Dockerfile#

Dockerfile instructions#

Reference: Dockerfile reference, Best practices for Dockerfile instructions

USER#

  • Use the user:group form for the USER instruction, unless you want the group to be root.

  • Use the name runner for the non-root user:

    RUN groupadd -r runner && useradd --no-log-init -r -g runner runner
    

WORKDIR#

  • Use a leading / with the WORKDIR instruction.

  • Set WORKDIR to /workdir:

    WORKDIR /workdir
    

COPY#

  • Use the --chown=user:group option with the COPY instruction, unless you want the ownership of the files to be root:root.

  • Prefer the COPY instruction to the ADD instruction, as recommended.

Layer order#

To leverage the build cache, order the instructions from least-to-most likely to change over time. In general, the order is:

  1. Declare the base image

  2. Install system packages

  3. Create a non-root user

  4. Copy requirements files

  5. Install project dependencies

  6. Set the working directory

  7. Switch to the non-root user

  8. Copy project files

Note

For Node, set the working directory before copying requirements files.

Base images#

For Python, use the default image, as recommended, of the minor version, to ensure predictable behavior. Do not use the -slim or -alpine versions.

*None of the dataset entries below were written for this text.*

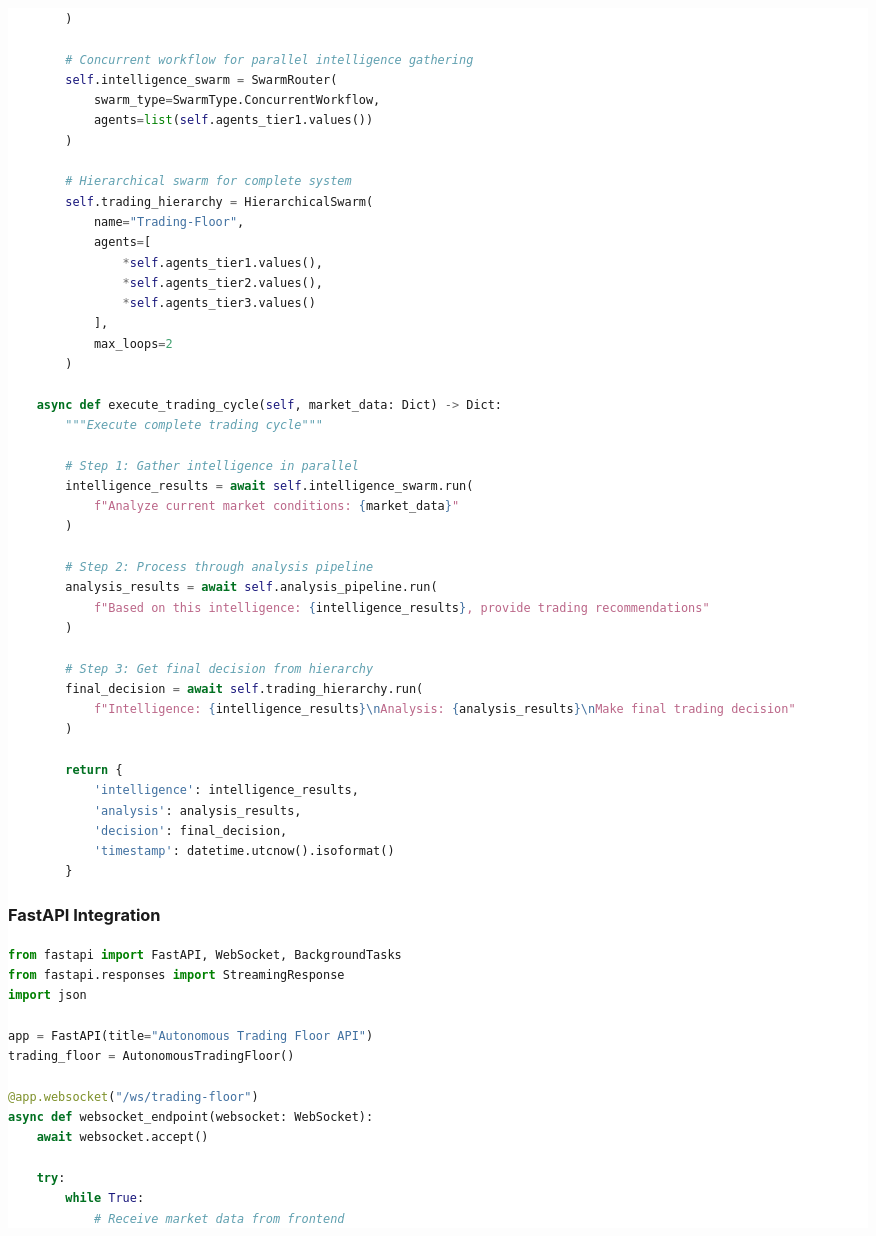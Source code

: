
 ```python
        )
        
        # Concurrent workflow for parallel intelligence gathering
        self.intelligence_swarm = SwarmRouter(
            swarm_type=SwarmType.ConcurrentWorkflow,
            agents=list(self.agents_tier1.values())
        )
        
        # Hierarchical swarm for complete system
        self.trading_hierarchy = HierarchicalSwarm(
            name="Trading-Floor",
            agents=[
                *self.agents_tier1.values(),
                *self.agents_tier2.values(),
                *self.agents_tier3.values()
            ],
            max_loops=2
        )
    
    async def execute_trading_cycle(self, market_data: Dict) -> Dict:
        """Execute complete trading cycle"""
        
        # Step 1: Gather intelligence in parallel
        intelligence_results = await self.intelligence_swarm.run(
            f"Analyze current market conditions: {market_data}"
        )
        
        # Step 2: Process through analysis pipeline
        analysis_results = await self.analysis_pipeline.run(
            f"Based on this intelligence: {intelligence_results}, provide trading recommendations"
        )
        
        # Step 3: Get final decision from hierarchy
        final_decision = await self.trading_hierarchy.run(
            f"Intelligence: {intelligence_results}\nAnalysis: {analysis_results}\nMake final trading decision"
        )
        
        return {
            'intelligence': intelligence_results,
            'analysis': analysis_results,
            'decision': final_decision,
            'timestamp': datetime.utcnow().isoformat()
        }
```

### FastAPI Integration

```python
from fastapi import FastAPI, WebSocket, BackgroundTasks
from fastapi.responses import StreamingResponse
import json

app = FastAPI(title="Autonomous Trading Floor API")
trading_floor = AutonomousTradingFloor()

@app.websocket("/ws/trading-floor")
async def websocket_endpoint(websocket: WebSocket):
    await websocket.accept()
    
    try:
        while True:
            # Receive market data from frontend
```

For Node, use the default image, as recommended, of the major version. Do not use the -slim or -alpine versions.

For a web server, use the nginxinc/nginx-unprivileged:latest image. Note that the default port is changed to 8080 (instead of 80).

Set server_tokens off; to prevent false positives from penetration tests (Ubuntu backports security patches, without changing version numbers).

Note

For reference, the default /etc/nginx/conf.d/default.conf file in the Nginx image is:

server {
    listen       8080;
    listen  [::]:8080;
    server_name  localhost;

    #access_log  /var/log/nginx/host.access.log  main;

    location / {
        root   /usr/share/nginx/html;
        index  index.html index.htm;
    }

    #error_page  404              /404.html;

    # redirect server error pages to the static page /50x.html
    #
    error_page   500 502 503 504  /50x.html;
    location = /50x.html {
        root   /usr/share/nginx/html;
    }

    # proxy the PHP scripts to Apache listening on 127.0.0.1:80
    #
    #location ~ \.php$ {
    #    proxy_pass   http://127.0.0.1;
    #}

    # pass the PHP scripts to FastCGI server listening on 127.0.0.1:9000
    #
    #location ~ \.php$ {
    #    root           html;
    #    fastcgi_pass   127.0.0.1:9000;
    #    fastcgi_index  index.php;
    #    fastcgi_param  SCRIPT_FILENAME  /scripts$fastcgi_script_name;
    #    include        fastcgi_params;
    #}

    # deny access to .htaccess files, if Apache's document root
    # concurs with nginx's one
    #
    #location ~ /\.ht {
    #    deny  all;
    #}
}

See also

nginx playground

System packages#

Before installing a system package, check whether it’s included in a base image. For example, the psycopg2 Python package requires the libpq-dev system package. To check whether it’s included, when using the python:3.10 image:

  1. Find the tag on the DockerHub page of the base image (the 3.10 tag is under Shared Tags)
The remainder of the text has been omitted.